Hello All,

Many queries attribute good percentage of CPU time to table scan, so with making scan improvement, many queries will get performance improvement. Currently we focus on table scan optimization for tables stored in ORC format (but should be possible to extend to other data formats also).

Overall approach for filter pushdown can be depicted as in the below picture. As can be seen, in the new approach (right side), filter evaluation has been pushed to the HIVE connector from the engine.

Below is a list of ideas to optimize table scan by reducing CPU time.

1. Filter Pushdown (Only deterministic filter e.g. id>10, id in (10,20) etc): This optimization is required to push the filter from engine to hive connector so that only filtered rows/columns get returned back to the engine layer.

2. Efficient Row Skipping: Currently if a filter on one column matches only for a small set of rows, then still we read all values in subsequent columns which are part of the query and immediately discard them. This waste CPU cycle unnecessarily. This can be optimized to read only rows for next columns which matched as part of the previous column.

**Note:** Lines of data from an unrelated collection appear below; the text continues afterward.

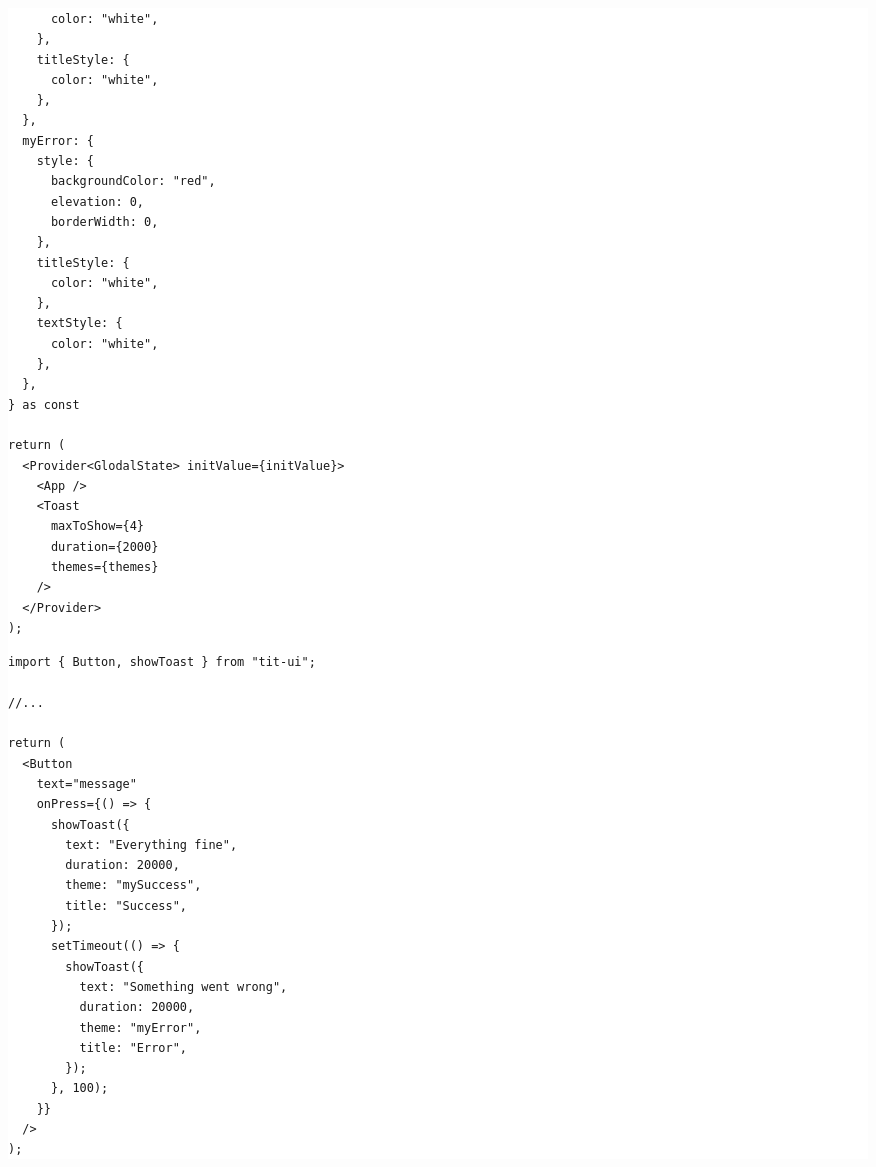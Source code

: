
 ```tsx
      color: "white",
    },
    titleStyle: {
      color: "white",
    },
  },
  myError: {
    style: {
      backgroundColor: "red",
      elevation: 0,
      borderWidth: 0,
    },
    titleStyle: {
      color: "white",
    },
    textStyle: {
      color: "white",
    },
  },
} as const

return (
  <Provider<GlodalState> initValue={initValue}>
    <App />
    <Toast
      maxToShow={4}
      duration={2000}
      themes={themes}
    />
  </Provider>
);
```

```tsx
import { Button, showToast } from "tit-ui";

//...

return (
  <Button
    text="message"
    onPress={() => {
      showToast({
        text: "Everything fine",
        duration: 20000,
        theme: "mySuccess",
        title: "Success",
      });
      setTimeout(() => {
        showToast({
          text: "Something went wrong",
          duration: 20000,
          theme: "myError",
          title: "Error",
        });
      }, 100);
    }}
  />
);
```
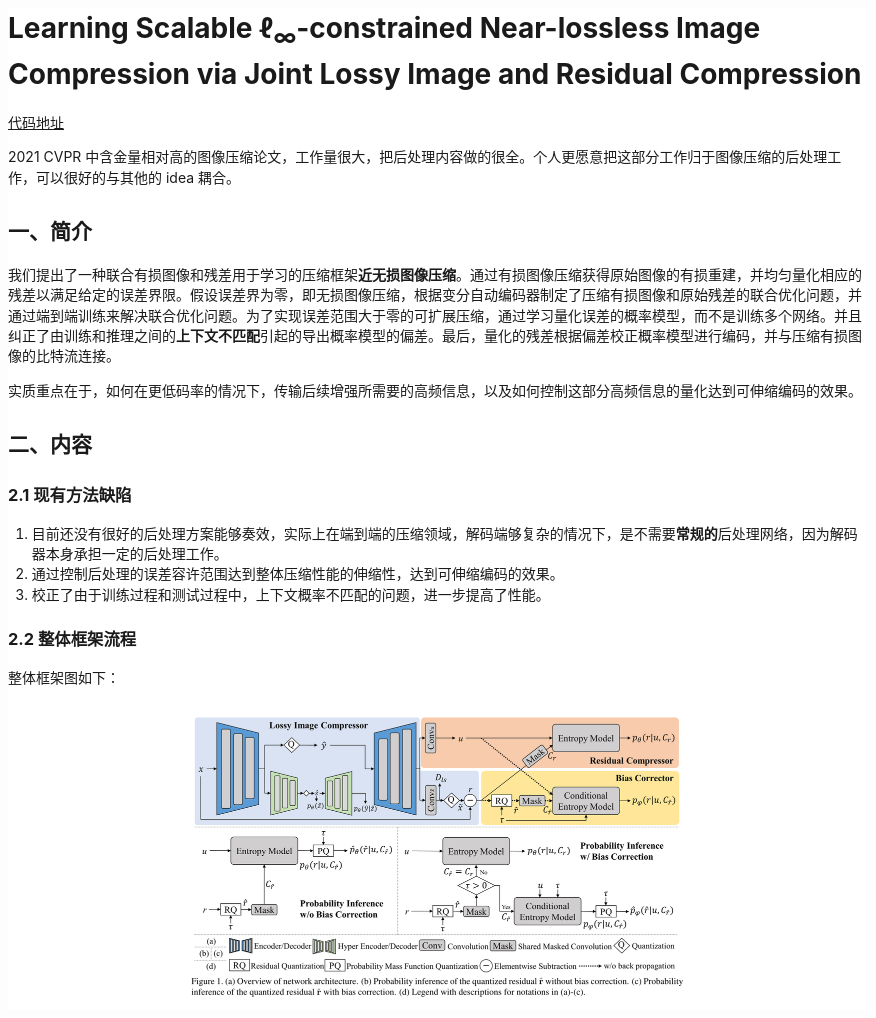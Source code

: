 # Learning Scalable $\ell_{\infty}$-constrained Near-lossless Image Compression via Joint Lossy Image and Residual Compression

[代码地址](https://github.com/BYchao100/Scalable-Near-lossless-Image-Compression)

2021 CVPR 中含金量相对高的图像压缩论文，工作量很大，把后处理内容做的很全。个人更愿意把这部分工作归于图像压缩的后处理工作，可以很好的与其他的 idea 耦合。

## 一、简介

我们提出了一种联合有损图像和残差用于学习的压缩框架**近无损图像压缩**。通过有损图像压缩获得原始图像的有损重建，并均匀量化相应的残差以满足给定的误差界限。假设误差界为零，即无损图像压缩，根据变分自动编码器制定了压缩有损图像和原始残差的联合优化问题，并通过端到端训练来解决联合优化问题。为了实现误差范围大于零的可扩展压缩，通过学习量化误差的概率模型，而不是训练多个网络。并且纠正了由训练和推理之间的**上下文不匹配**引起的导出概率模型的偏差。最后，量化的残差根据偏差校正概率模型进行编码，并与压缩有损图像的比特流连接。

实质重点在于，如何在更低码率的情况下，传输后续增强所需要的高频信息，以及如何控制这部分高频信息的量化达到可伸缩编码的效果。

## 二、内容

### 2.1 现有方法缺陷

1. 目前还没有很好的后处理方案能够奏效，实际上在端到端的压缩领域，解码端够复杂的情况下，是不需要**常规的**后处理网络，因为解码器本身承担一定的后处理工作。
2. 通过控制后处理的误差容许范围达到整体压缩性能的伸缩性，达到可伸缩编码的效果。
3. 校正了由于训练过程和测试过程中，上下文概率不匹配的问题，进一步提高了性能。

### 2.2 整体框架流程

整体框架图如下：  

<div align=center><img src="/assets/ScalableNear-lossless-2022-05-01-15-59-28.png" alt="ScalableNear-lossless-2022-05-01-15-59-28" style="zoom:50%;" /></div>
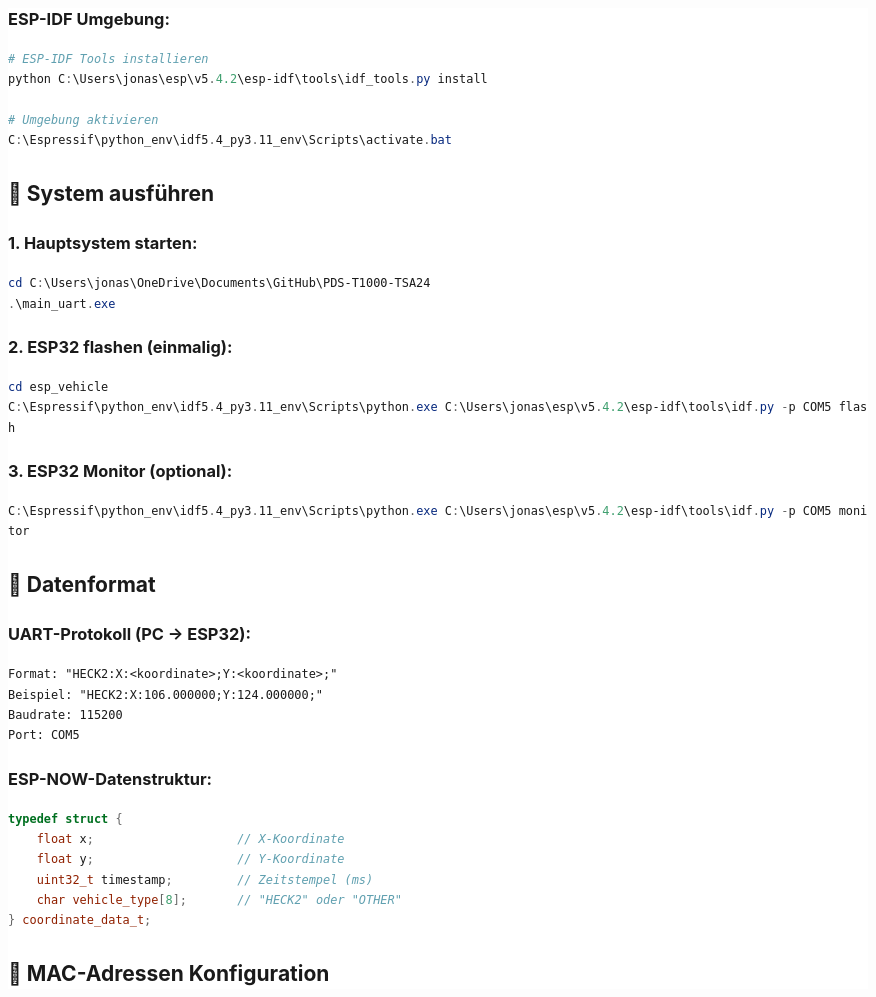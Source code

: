 ### ESP-IDF Umgebung:
```powershell
# ESP-IDF Tools installieren
python C:\Users\jonas\esp\v5.4.2\esp-idf\tools\idf_tools.py install

# Umgebung aktivieren
C:\Espressif\python_env\idf5.4_py3.11_env\Scripts\activate.bat
```

## 🚀 System ausführen

### 1. Hauptsystem starten:
```powershell
cd C:\Users\jonas\OneDrive\Documents\GitHub\PDS-T1000-TSA24
.\main_uart.exe
```

### 2. ESP32 flashen (einmalig):
```powershell
cd esp_vehicle
C:\Espressif\python_env\idf5.4_py3.11_env\Scripts\python.exe C:\Users\jonas\esp\v5.4.2\esp-idf\tools\idf.py -p COM5 flash
```

### 3. ESP32 Monitor (optional):
```powershell
C:\Espressif\python_env\idf5.4_py3.11_env\Scripts\python.exe C:\Users\jonas\esp\v5.4.2\esp-idf\tools\idf.py -p COM5 monitor
```

## 📡 Datenformat

### UART-Protokoll (PC → ESP32):
```
Format: "HECK2:X:<koordinate>;Y:<koordinate>;"
Beispiel: "HECK2:X:106.000000;Y:124.000000;"
Baudrate: 115200
Port: COM5
```

### ESP-NOW-Datenstruktur:
```cpp
typedef struct {
    float x;                    // X-Koordinate
    float y;                    // Y-Koordinate  
    uint32_t timestamp;         // Zeitstempel (ms)
    char vehicle_type[8];       // "HECK2" oder "OTHER"
} coordinate_data_t;
```

## 🎯 MAC-Adressen Konfiguration
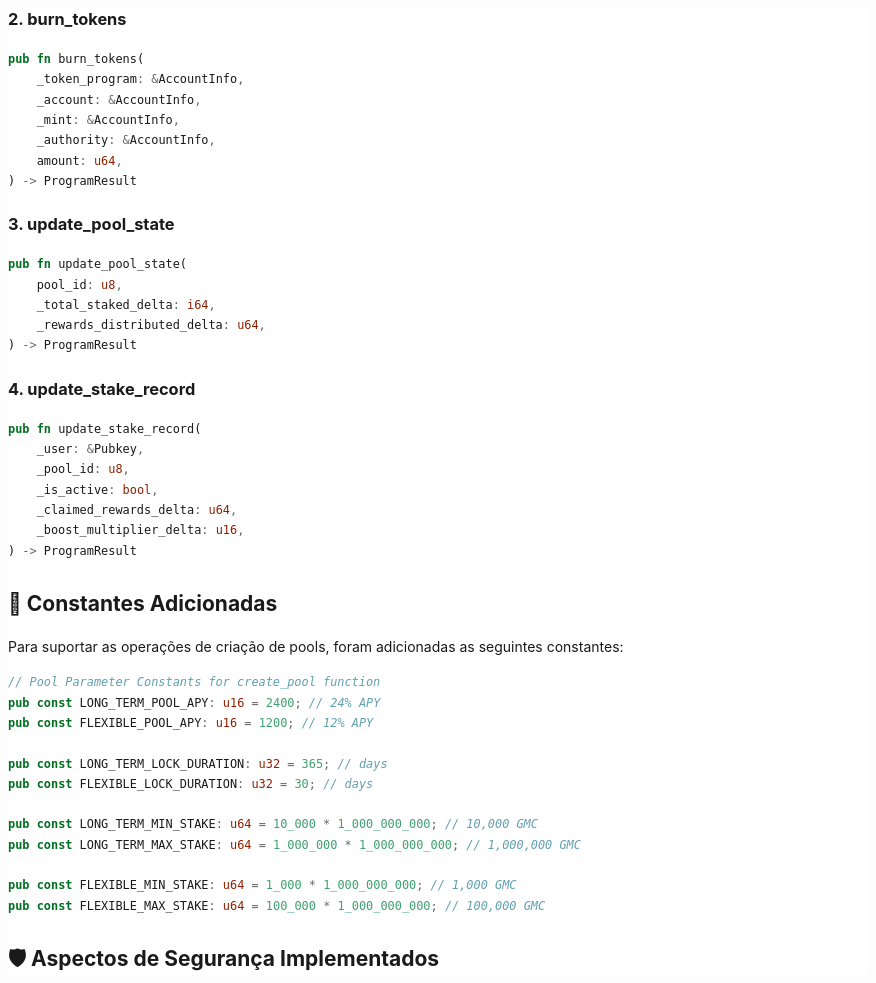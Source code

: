 ### 2. **burn_tokens**
```rust
pub fn burn_tokens(
    _token_program: &AccountInfo,
    _account: &AccountInfo,
    _mint: &AccountInfo,
    _authority: &AccountInfo,
    amount: u64,
) -> ProgramResult
```

### 3. **update_pool_state**
```rust
pub fn update_pool_state(
    pool_id: u8,
    _total_staked_delta: i64,
    _rewards_distributed_delta: u64,
) -> ProgramResult
```

### 4. **update_stake_record**
```rust
pub fn update_stake_record(
    _user: &Pubkey,
    _pool_id: u8,
    _is_active: bool,
    _claimed_rewards_delta: u64,
    _boost_multiplier_delta: u16,
) -> ProgramResult
```

## 🔧 Constantes Adicionadas

Para suportar as operações de criação de pools, foram adicionadas as seguintes constantes:

```rust
// Pool Parameter Constants for create_pool function
pub const LONG_TERM_POOL_APY: u16 = 2400; // 24% APY
pub const FLEXIBLE_POOL_APY: u16 = 1200; // 12% APY

pub const LONG_TERM_LOCK_DURATION: u32 = 365; // days
pub const FLEXIBLE_LOCK_DURATION: u32 = 30; // days

pub const LONG_TERM_MIN_STAKE: u64 = 10_000 * 1_000_000_000; // 10,000 GMC
pub const LONG_TERM_MAX_STAKE: u64 = 1_000_000 * 1_000_000_000; // 1,000,000 GMC

pub const FLEXIBLE_MIN_STAKE: u64 = 1_000 * 1_000_000_000; // 1,000 GMC
pub const FLEXIBLE_MAX_STAKE: u64 = 100_000 * 1_000_000_000; // 100,000 GMC
```

## 🛡️ Aspectos de Segurança Implementados

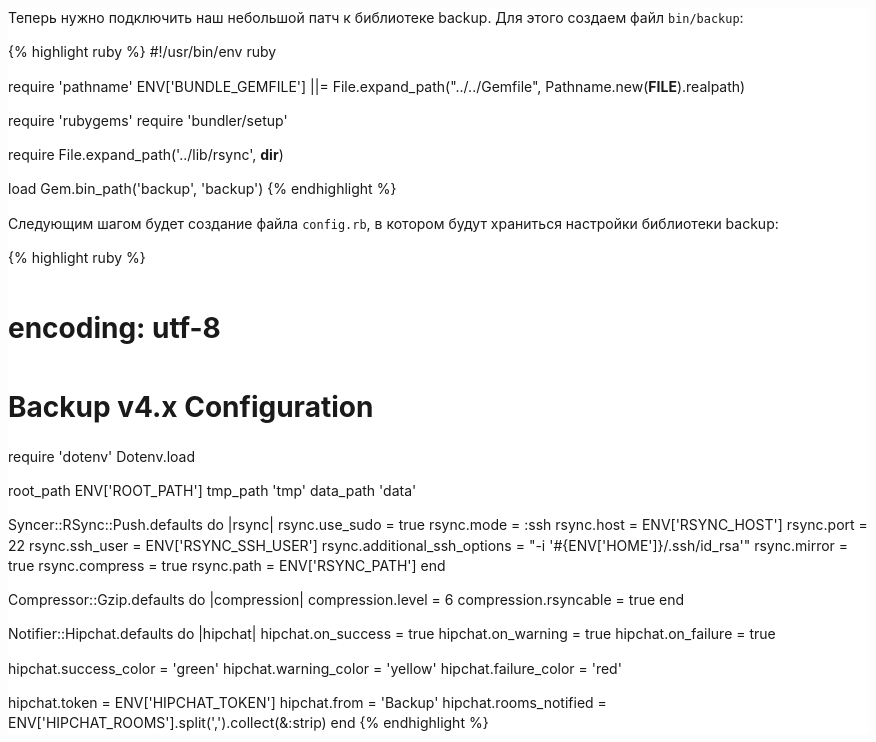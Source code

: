 Теперь нужно подключить наш небольшой патч к библиотеке backup. Для этого создаем файл `bin/backup`:

{% highlight ruby %}
#!/usr/bin/env ruby

require 'pathname'
ENV['BUNDLE_GEMFILE'] ||= File.expand_path("../../Gemfile",
  Pathname.new(__FILE__).realpath)

require 'rubygems'
require 'bundler/setup'

require File.expand_path('../lib/rsync', __dir__)

load Gem.bin_path('backup', 'backup')
{% endhighlight %}

Следующим шагом будет создание файла `config.rb`, в котором будут храниться настройки библиотеки backup:

{% highlight ruby %}
# encoding: utf-8
# Backup v4.x Configuration
require 'dotenv'
Dotenv.load

root_path ENV['ROOT_PATH']
tmp_path  'tmp'
data_path 'data'

Syncer::RSync::Push.defaults do |rsync|
  rsync.use_sudo = true
  rsync.mode = :ssh
  rsync.host = ENV['RSYNC_HOST']
  rsync.port = 22
  rsync.ssh_user = ENV['RSYNC_SSH_USER']
  rsync.additional_ssh_options = "-i '#{ENV['HOME']}/.ssh/id_rsa'"
  rsync.mirror   = true
  rsync.compress = true
  rsync.path = ENV['RSYNC_PATH']
end

Compressor::Gzip.defaults do |compression|
  compression.level = 6
  compression.rsyncable = true
end

Notifier::Hipchat.defaults do |hipchat|
  hipchat.on_success = true
  hipchat.on_warning = true
  hipchat.on_failure = true

  hipchat.success_color = 'green'
  hipchat.warning_color = 'yellow'
  hipchat.failure_color = 'red'

  hipchat.token = ENV['HIPCHAT_TOKEN']
  hipchat.from = 'Backup'
  hipchat.rooms_notified = ENV['HIPCHAT_ROOMS'].split(',').collect(&:strip)
end
{% endhighlight %}
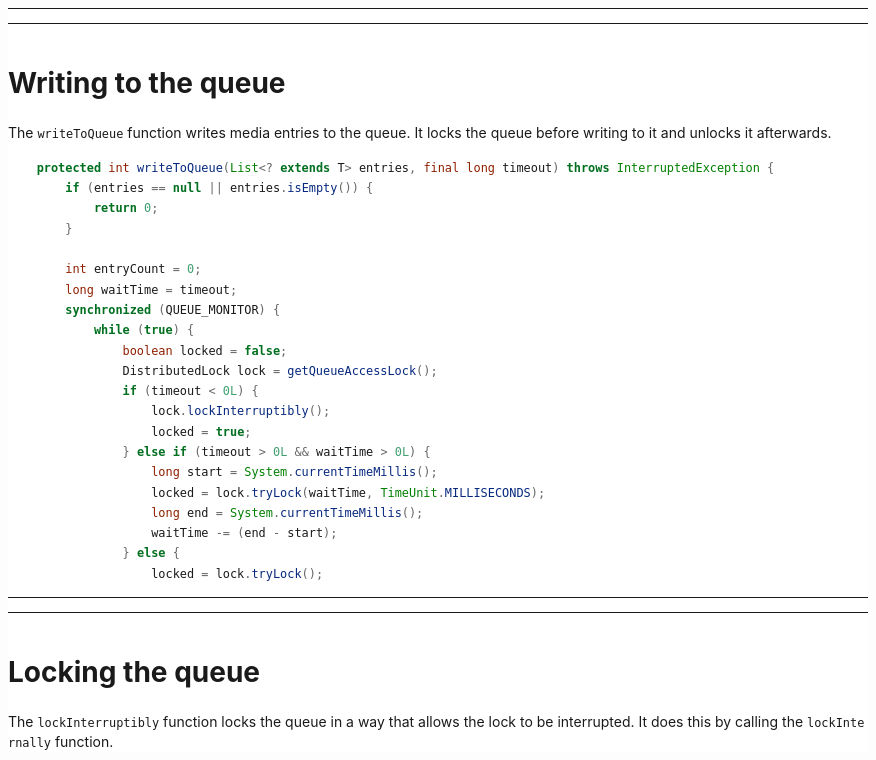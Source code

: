 
---

</SwmSnippet>

<SwmSnippet path="/core/broadleaf-framework/src/main/java/org/broadleafcommerce/core/util/queue/ZookeeperDistributedQueue.java" line="503">

---

# Writing to the queue

The `writeToQueue` function writes media entries to the queue. It locks the queue before writing to it and unlocks it afterwards.

```java
    protected int writeToQueue(List<? extends T> entries, final long timeout) throws InterruptedException {
        if (entries == null || entries.isEmpty()) {
            return 0;
        }
        
        int entryCount = 0;
        long waitTime = timeout;
        synchronized (QUEUE_MONITOR) {
            while (true) {
                boolean locked = false;
                DistributedLock lock = getQueueAccessLock();
                if (timeout < 0L) {
                    lock.lockInterruptibly();
                    locked = true;
                } else if (timeout > 0L && waitTime > 0L) {
                    long start = System.currentTimeMillis();
                    locked = lock.tryLock(waitTime, TimeUnit.MILLISECONDS);
                    long end = System.currentTimeMillis();
                    waitTime -= (end - start);
                } else {
                    locked = lock.tryLock();
```

---

</SwmSnippet>

<SwmSnippet path="/core/broadleaf-framework/src/main/java/org/broadleafcommerce/core/util/lock/ReentrantDistributedZookeeperLock.java" line="335">

---

# Locking the queue

The `lockInterruptibly` function locks the queue in a way that allows the lock to be interrupted. It does this by calling the `lockInternally` function.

3. Avoid unwanted Columns: Using this approach, the connector will return only columns required to project and not the column which was just used for the filter.

4. Filter Re-ordering (Part-1): Considering the "Efficient Row Skipping", it is always beneficial to process columns with filter first which results in the least number of rows, so that further column processing needs to process only a relatively small number of rows. As part of this re-ordering will be done in such a way that the first column with filter will be processed first and then column without filter. But with-in the multiple column with filter ordering will be done later.

In the first proposal, We would like to propose a design for the all the above optimization idea. Major changes required in HIVE connector to process filter along with some changes in optimizer to push filter down to connector.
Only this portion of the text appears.